“Cry ‘Father o’ lichts!’” answered the laird.

“Will he hear to that—div ye think, sir?”

“Wha kens! He micht jist turn his heid; an’ ae luik wad sair me for a hunner year.”

“I s’ cry, gien I see onything,” said Phemy.

As they sat watching, by degrees the laird’s thought swerved a little. His gaze had fixed on the northern horizon, where, as if on the outer threshold of some mighty door, long low clouds, with varied suggestion of recumbent animal forms, had stretched themselves, like creatures of the chase, watching for their lord to issue.

“Maybe he’s no oot o’ the hoose yet,” he said. “Surely it canna be but he comes oot ilka nicht! He wad never hae made sic a sicht o’ bonny things to lat them lie wi’oot onybody to gaither them! An’ there’s nae ill fowk the furth at this time o’ nicht, ta mak an oogly din, or disturb him wi’ the sicht o’ them. He maun come oot i’ the quaiet o’ the nicht, or else what’s ’t a’ for?—Ay! he keeps the nicht till himsel’, an’ lea’s the day to hiz (us). That’ll be what the deep sleep fa’s upo’ men for, doobtless—to haud them oot o’ his gait! Eh! I wuss he wad come oot whan I was by! I micht get a glimp o’ ’m.—Maybe he wad tak the hump aff o’ me, an’ set things in order i’ my heid, an’ mak me like ither fowk. Eh me! that wad be gran’! Naebody wad daur to touch me syne. Eh! Michty! come oot! Father o’ lichts! Father o’ lichts!”

He went on repeating the words till, growing softer and softer, his voice died away in silence, and still as his seat of stone he sat, a new Job, on the verge of the world-waters, like the old Job on his dunghill when he cried out,—

“Lo, he goeth by me, and I see him not; he passeth on also, but I perceive him not.—Call thou, and I will answer; or let me speak and answer thou me.—Oh that I knew where I might find him! that I might come even to his seat!—Behold I go forward, but he is not there; and backward, but I cannot perceive him; on the left hand, where he doth work, but I cannot behold him; he hideth himself on the right hand, that I cannot see him.”

At length he rose and wandered away from the shore, his head sunk upon his chest.
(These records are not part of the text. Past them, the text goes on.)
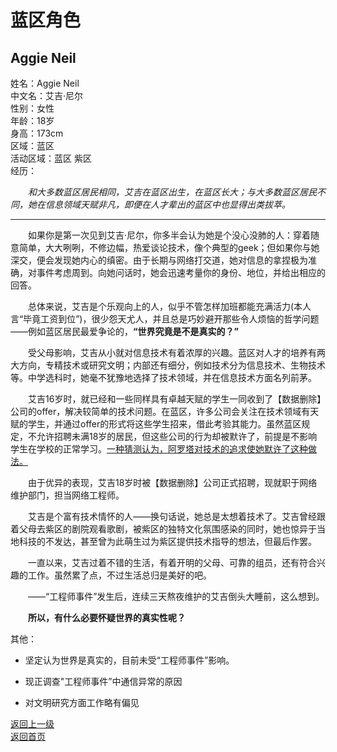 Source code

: # 蓝区角色
## Aggie Neil

姓名：Aggie Neil  
中文名：艾吉·尼尔  
性别：女性  
年龄：18岁  
身高：173cm  
区域：蓝区   
活动区域：蓝区 紫区   
经历：

&emsp;&emsp;*和大多数蓝区居民相同，艾吉在蓝区出生，在蓝区长大；与大多数蓝区居民不同，她在信息领域天赋非凡，即便在人才辈出的蓝区中也显得出类拔萃。*
* * *
&emsp;&emsp;如果你是第一次见到艾吉·尼尔，你多半会认为她是个没心没肺的人：穿着随意简单，大大咧咧，不修边幅，热爱谈论技术，像个典型的geek；但如果你与她深交，便会发现她内心的缜密。由于长期与网络打交道，她对信息的拿捏极为准确，对事件考虑周到。向她问话时，她会迅速考量你的身份、地位，并给出相应的回答。

&emsp;&emsp;总体来说，艾吉是个乐观向上的人，似乎不管怎样加班都能充满活力(本人言“毕竟工资到位”)，很少怨天尤人，并且总是巧妙避开那些令人烦恼的哲学问题——例如蓝区居民最爱争论的，**“世界究竟是不是真实的？”**

&emsp;&emsp;受父母影响，艾吉从小就对信息技术有着浓厚的兴趣。蓝区对人才的培养有两大方向，专精技术或研究文明；内部还有细分，例如技术分为信息技术、生物技术等。中学选科时，她毫不犹豫地选择了技术领域，并在信息技术方面名列前茅。

&emsp;&emsp;艾吉16岁时，就已经和一些同样具有卓越天赋的学生一同收到了【数据删除】公司的offer，解决较简单的技术问题。在蓝区，许多公司会关注在技术领域有天赋的学生，并通过offer的形式将这些学生招来，借此考验其能力。虽然蓝区规定，不允许招聘未满18岁的居民，但这些公司的行为却被默许了，前提是不影响学生在学校的正常学习。<u>一种猜测认为，阿罗塔对技术的追求使她默许了这种做法。</u>

&emsp;&emsp;由于优异的表现，艾吉18岁时被【数据删除】公司正式招聘，现就职于网络维护部门，担当网络工程师。

&emsp;&emsp;艾吉是个富有技术情怀的人——换句话说，她总是太想着技术了。艾吉曾经跟着父母去紫区的剧院观看歌剧，被紫区的独特文化氛围感染的同时，她也惊异于当地科技的不发达，甚至曾为此萌生过为紫区提供技术指导的想法，但最后作罢。

&emsp;&emsp;一直以来，艾吉过着不错的生活，有着开明的父母、可靠的组员，还有符合兴趣的工作。虽然累了点，不过生活总归是美好的吧。

&emsp;&emsp;——“工程师事件”发生后，连续三天熬夜维护的艾吉倒头大睡前，这么想到。

&emsp;&emsp;**所以，有什么必要怀疑世界的真实性呢？**

其他：

- 坚定认为世界是真实的，目前未受“工程师事件”影响。

- 现正调查"工程师事件”中通信异常的原因

- 对文明研究方面工作略有偏见

[返回上一级](https://drrlw.github.io/Character/%E8%93%9D%E5%8C%BA_%E8%A7%92%E8%89%B2)  
[返回首页](https://drrlw.github.io/index)  

<script src="https://utteranc.es/client.js"
        repo="drrlw/drrlw.github.io"
        issue-term="title"
        theme="github-light"
        crossorigin="anonymous"
        async>
</script>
Phemy rose also and followed him in silence. The child had little of the poetic element in her nature, but she had much of that from which everything else has to be developed— heart. When they reached the top of the brae, she joined him, and said, putting her hand in his, but not looking at, or even turning towards him,—

“Maybe he’ll come oot upo’ ye afore ye ken some day —whan ye’re no luikin’ for him.”